[[ Task data open ]]

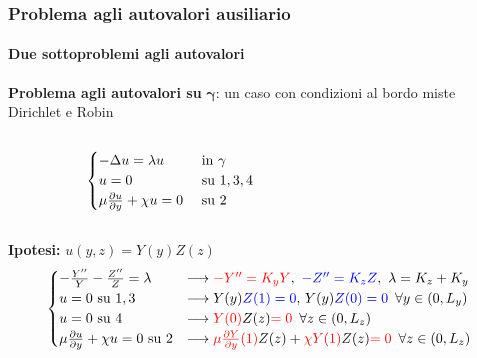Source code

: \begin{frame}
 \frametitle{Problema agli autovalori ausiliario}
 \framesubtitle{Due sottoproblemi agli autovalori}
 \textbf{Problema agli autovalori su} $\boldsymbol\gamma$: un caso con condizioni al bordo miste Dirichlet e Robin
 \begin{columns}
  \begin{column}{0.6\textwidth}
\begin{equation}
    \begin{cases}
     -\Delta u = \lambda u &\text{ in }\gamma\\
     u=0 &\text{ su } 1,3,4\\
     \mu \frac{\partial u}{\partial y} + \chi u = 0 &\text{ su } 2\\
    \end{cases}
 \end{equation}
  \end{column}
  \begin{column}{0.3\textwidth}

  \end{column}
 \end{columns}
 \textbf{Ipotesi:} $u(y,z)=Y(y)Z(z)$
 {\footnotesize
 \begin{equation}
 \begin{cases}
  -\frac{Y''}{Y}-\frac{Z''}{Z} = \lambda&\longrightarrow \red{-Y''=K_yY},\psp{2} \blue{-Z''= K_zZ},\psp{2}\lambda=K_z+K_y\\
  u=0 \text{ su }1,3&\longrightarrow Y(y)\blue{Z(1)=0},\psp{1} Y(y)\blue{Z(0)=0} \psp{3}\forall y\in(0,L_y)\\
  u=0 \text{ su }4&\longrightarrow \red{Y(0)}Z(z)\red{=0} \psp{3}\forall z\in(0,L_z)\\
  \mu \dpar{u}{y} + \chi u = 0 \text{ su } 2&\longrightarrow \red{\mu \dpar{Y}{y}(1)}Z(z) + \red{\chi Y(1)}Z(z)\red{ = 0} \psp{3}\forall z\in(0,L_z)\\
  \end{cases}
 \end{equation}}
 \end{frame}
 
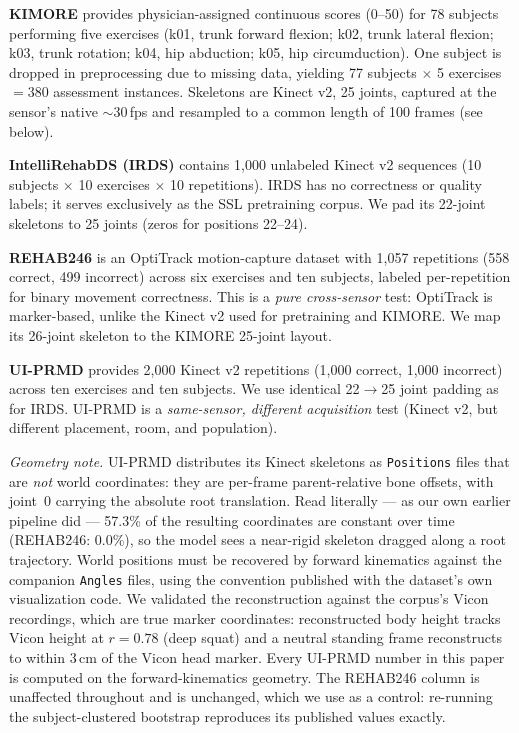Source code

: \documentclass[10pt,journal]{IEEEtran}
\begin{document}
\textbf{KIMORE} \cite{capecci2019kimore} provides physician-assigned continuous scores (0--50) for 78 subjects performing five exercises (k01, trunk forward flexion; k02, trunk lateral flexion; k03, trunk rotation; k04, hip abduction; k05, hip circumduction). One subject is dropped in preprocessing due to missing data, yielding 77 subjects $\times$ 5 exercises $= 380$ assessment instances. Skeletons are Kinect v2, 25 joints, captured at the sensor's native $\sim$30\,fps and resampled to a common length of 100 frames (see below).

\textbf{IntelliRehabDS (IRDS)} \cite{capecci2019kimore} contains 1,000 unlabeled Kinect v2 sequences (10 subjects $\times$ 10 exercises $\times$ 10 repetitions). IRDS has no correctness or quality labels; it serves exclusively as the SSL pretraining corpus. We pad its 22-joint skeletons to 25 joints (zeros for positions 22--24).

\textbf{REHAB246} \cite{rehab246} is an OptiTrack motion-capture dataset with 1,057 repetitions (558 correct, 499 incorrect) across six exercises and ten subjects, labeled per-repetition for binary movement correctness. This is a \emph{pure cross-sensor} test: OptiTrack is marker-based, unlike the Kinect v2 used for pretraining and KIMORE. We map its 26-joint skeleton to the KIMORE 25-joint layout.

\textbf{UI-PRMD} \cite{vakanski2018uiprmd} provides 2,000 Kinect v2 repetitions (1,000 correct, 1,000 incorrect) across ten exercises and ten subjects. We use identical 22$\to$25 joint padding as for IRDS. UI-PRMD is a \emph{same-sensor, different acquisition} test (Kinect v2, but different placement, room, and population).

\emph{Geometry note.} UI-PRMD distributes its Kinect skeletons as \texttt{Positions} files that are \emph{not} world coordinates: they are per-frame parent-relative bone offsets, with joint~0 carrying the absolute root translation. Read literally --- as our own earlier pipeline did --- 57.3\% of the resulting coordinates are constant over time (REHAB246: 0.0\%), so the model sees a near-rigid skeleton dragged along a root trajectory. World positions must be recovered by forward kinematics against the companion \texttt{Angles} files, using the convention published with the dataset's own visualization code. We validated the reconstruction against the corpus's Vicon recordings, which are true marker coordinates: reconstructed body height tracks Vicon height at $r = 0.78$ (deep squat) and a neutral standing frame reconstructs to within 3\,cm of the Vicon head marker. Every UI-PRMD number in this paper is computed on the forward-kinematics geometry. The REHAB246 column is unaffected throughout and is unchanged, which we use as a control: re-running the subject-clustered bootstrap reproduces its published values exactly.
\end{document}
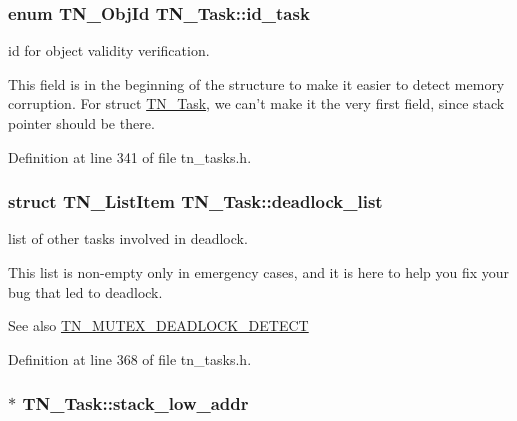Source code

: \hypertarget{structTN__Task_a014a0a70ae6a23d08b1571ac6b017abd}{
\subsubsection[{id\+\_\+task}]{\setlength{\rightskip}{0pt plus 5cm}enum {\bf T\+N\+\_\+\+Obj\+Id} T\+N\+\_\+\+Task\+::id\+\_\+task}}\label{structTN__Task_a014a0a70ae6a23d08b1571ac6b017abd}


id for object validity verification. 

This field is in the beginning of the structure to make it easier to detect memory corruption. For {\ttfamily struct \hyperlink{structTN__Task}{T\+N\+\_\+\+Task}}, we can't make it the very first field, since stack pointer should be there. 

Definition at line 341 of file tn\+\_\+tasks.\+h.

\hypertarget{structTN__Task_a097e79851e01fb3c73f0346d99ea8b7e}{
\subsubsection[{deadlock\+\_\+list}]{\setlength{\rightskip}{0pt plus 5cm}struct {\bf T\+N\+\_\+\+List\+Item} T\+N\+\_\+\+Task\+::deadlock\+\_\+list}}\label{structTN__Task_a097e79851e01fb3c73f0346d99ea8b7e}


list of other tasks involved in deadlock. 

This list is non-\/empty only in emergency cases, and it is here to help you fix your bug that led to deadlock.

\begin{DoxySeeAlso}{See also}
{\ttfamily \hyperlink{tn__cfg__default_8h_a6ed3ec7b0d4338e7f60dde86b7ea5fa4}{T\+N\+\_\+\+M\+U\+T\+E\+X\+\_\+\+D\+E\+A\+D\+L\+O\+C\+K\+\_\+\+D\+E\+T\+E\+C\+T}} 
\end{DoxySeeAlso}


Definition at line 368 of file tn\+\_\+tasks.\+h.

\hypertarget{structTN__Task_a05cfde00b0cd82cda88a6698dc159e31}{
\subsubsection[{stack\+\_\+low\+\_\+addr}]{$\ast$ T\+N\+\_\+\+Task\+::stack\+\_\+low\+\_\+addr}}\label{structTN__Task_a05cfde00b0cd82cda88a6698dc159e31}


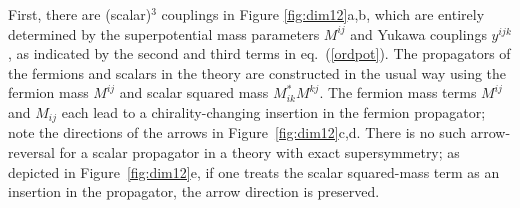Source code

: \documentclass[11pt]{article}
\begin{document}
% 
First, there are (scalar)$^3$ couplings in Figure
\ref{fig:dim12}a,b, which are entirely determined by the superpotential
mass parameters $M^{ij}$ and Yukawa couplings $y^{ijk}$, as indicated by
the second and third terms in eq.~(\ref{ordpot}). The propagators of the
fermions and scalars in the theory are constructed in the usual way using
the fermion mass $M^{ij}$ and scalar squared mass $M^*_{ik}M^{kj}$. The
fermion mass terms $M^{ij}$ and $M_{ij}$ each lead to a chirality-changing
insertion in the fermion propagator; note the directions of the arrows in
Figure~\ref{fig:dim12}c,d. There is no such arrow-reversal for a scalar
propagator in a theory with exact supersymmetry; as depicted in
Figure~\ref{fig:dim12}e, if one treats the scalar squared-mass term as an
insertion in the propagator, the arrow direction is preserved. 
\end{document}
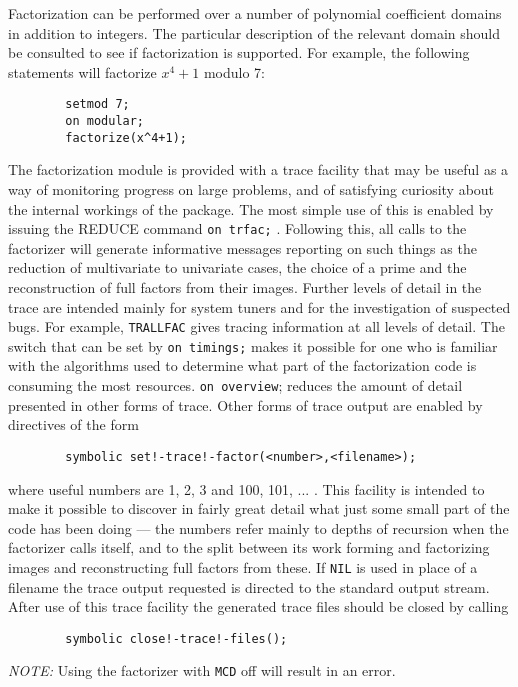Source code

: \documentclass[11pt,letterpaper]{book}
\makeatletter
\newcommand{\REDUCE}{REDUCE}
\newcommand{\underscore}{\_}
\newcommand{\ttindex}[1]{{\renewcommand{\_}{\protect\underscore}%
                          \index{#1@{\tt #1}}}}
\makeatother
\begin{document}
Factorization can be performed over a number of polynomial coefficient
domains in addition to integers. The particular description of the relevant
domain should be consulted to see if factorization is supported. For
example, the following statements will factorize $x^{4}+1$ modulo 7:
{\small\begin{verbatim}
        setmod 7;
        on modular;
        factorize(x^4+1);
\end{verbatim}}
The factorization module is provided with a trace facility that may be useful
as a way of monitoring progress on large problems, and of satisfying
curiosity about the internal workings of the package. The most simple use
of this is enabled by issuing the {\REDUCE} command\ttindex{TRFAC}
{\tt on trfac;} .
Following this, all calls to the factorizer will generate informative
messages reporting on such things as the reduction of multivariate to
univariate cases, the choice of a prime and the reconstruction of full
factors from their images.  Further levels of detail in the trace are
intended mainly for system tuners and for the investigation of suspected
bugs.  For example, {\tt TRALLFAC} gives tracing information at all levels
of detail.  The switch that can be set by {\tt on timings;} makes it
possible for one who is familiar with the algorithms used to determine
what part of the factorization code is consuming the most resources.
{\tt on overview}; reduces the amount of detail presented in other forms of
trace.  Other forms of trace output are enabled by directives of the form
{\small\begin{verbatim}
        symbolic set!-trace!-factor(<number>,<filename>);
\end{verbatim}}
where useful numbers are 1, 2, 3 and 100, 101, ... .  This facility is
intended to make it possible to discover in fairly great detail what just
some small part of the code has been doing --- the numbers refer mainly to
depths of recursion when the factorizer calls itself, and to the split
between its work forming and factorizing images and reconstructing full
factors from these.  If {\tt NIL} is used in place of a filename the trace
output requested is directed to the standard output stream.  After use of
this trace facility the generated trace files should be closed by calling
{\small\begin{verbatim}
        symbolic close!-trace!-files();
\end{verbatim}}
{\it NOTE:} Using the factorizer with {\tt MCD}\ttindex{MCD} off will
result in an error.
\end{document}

[[ Task data closed ]]

■ Work to complete:
Every line above from the line with "univariate cases, the" to the line with "intended mainly for", inclusive, must be returned exactly; no other line belongs in the reply.

■ Response area:
univariate cases, the choice of a prime and the reconstruction of full
factors from their images.  Further levels of detail in the trace are
intended mainly for system tuners and for the investigation of suspected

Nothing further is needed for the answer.